## [TASK]
Go through the data below. List every line that holds the word "token".
*-*-*
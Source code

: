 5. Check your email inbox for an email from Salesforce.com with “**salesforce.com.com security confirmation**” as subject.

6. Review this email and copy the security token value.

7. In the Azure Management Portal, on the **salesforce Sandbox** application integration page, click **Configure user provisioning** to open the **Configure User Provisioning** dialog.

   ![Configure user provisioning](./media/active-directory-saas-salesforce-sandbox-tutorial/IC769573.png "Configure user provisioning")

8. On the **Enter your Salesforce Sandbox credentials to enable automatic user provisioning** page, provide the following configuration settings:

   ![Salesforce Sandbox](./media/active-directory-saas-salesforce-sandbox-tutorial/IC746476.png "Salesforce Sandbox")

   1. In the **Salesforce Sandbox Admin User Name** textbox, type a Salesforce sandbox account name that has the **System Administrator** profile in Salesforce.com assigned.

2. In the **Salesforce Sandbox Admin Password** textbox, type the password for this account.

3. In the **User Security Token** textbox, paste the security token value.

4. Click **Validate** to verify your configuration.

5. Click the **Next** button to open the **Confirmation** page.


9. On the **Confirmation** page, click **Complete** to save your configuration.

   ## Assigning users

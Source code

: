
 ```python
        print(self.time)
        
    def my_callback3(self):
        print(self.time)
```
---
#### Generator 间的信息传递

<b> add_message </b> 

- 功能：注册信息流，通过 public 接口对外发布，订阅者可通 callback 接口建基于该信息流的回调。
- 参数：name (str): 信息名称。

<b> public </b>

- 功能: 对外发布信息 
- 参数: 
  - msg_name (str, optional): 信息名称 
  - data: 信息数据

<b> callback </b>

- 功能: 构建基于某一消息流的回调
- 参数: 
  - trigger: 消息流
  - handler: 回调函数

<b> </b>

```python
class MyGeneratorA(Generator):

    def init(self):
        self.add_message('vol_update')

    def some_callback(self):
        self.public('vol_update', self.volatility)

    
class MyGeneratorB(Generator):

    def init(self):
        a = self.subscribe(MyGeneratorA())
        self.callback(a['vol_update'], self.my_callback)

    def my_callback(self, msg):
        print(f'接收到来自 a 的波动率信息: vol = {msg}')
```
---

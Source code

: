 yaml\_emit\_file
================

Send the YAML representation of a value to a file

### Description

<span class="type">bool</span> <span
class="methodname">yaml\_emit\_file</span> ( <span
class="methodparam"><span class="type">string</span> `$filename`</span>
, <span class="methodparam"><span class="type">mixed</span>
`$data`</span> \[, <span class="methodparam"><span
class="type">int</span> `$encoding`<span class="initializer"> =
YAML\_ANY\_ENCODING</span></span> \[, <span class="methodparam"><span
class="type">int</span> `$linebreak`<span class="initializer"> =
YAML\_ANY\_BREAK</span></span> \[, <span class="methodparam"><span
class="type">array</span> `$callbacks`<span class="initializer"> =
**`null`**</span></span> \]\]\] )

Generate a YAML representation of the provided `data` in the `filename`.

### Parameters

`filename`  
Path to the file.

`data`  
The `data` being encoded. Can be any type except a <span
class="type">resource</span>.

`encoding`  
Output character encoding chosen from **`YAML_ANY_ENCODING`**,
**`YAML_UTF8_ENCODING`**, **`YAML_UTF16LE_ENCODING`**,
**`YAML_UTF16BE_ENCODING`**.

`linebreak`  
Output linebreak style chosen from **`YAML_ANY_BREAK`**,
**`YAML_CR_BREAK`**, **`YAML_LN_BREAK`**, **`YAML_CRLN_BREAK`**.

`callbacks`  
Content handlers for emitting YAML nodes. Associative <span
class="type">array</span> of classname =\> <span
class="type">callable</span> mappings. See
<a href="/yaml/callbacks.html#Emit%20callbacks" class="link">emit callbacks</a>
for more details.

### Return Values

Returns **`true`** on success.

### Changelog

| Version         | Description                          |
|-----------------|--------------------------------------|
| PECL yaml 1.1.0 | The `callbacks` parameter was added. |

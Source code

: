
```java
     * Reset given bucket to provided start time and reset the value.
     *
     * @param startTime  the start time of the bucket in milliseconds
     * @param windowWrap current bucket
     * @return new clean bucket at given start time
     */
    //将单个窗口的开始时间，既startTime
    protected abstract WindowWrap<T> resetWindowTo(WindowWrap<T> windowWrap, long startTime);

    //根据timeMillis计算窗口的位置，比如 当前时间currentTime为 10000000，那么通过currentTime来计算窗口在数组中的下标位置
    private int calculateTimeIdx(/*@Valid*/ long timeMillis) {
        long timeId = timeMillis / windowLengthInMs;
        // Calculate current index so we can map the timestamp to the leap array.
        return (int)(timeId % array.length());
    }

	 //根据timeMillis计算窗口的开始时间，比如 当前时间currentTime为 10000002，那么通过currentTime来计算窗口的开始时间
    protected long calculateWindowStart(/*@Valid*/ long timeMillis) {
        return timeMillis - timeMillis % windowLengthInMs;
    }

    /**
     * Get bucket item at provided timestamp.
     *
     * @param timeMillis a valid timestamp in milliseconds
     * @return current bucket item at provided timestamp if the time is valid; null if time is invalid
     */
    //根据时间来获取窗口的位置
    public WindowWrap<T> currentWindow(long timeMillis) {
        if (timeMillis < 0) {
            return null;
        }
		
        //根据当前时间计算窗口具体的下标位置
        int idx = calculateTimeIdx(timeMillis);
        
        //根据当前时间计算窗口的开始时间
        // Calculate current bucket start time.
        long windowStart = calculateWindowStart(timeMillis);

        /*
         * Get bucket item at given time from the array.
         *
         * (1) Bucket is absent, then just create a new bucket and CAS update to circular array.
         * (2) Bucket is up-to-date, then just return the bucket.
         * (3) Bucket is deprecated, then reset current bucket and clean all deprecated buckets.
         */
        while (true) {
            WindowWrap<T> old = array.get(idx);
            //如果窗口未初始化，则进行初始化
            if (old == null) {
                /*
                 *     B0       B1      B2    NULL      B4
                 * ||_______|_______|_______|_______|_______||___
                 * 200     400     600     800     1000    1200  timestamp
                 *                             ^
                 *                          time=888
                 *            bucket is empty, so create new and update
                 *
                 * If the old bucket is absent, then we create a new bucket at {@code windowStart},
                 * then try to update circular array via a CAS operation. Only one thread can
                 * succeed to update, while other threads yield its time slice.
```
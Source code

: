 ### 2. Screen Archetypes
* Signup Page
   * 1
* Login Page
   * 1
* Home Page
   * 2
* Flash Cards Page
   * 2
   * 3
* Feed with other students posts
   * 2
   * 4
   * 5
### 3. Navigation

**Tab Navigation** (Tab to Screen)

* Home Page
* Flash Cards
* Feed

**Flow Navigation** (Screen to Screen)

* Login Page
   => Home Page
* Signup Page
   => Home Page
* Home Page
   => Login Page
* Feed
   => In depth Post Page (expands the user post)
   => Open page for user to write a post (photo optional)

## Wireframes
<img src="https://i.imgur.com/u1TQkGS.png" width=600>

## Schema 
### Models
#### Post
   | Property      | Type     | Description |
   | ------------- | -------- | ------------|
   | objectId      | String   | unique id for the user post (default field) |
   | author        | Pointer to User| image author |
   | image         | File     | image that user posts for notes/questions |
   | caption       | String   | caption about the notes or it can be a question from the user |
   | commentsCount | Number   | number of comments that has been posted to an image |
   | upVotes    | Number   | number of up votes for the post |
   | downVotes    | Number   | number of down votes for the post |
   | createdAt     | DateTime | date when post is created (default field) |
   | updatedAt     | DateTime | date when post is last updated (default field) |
*-*-*
## [EXERCISE RESULT]
6. Review this email and copy the security token value.
3. In the **User Security Token** textbox, paste the security token value.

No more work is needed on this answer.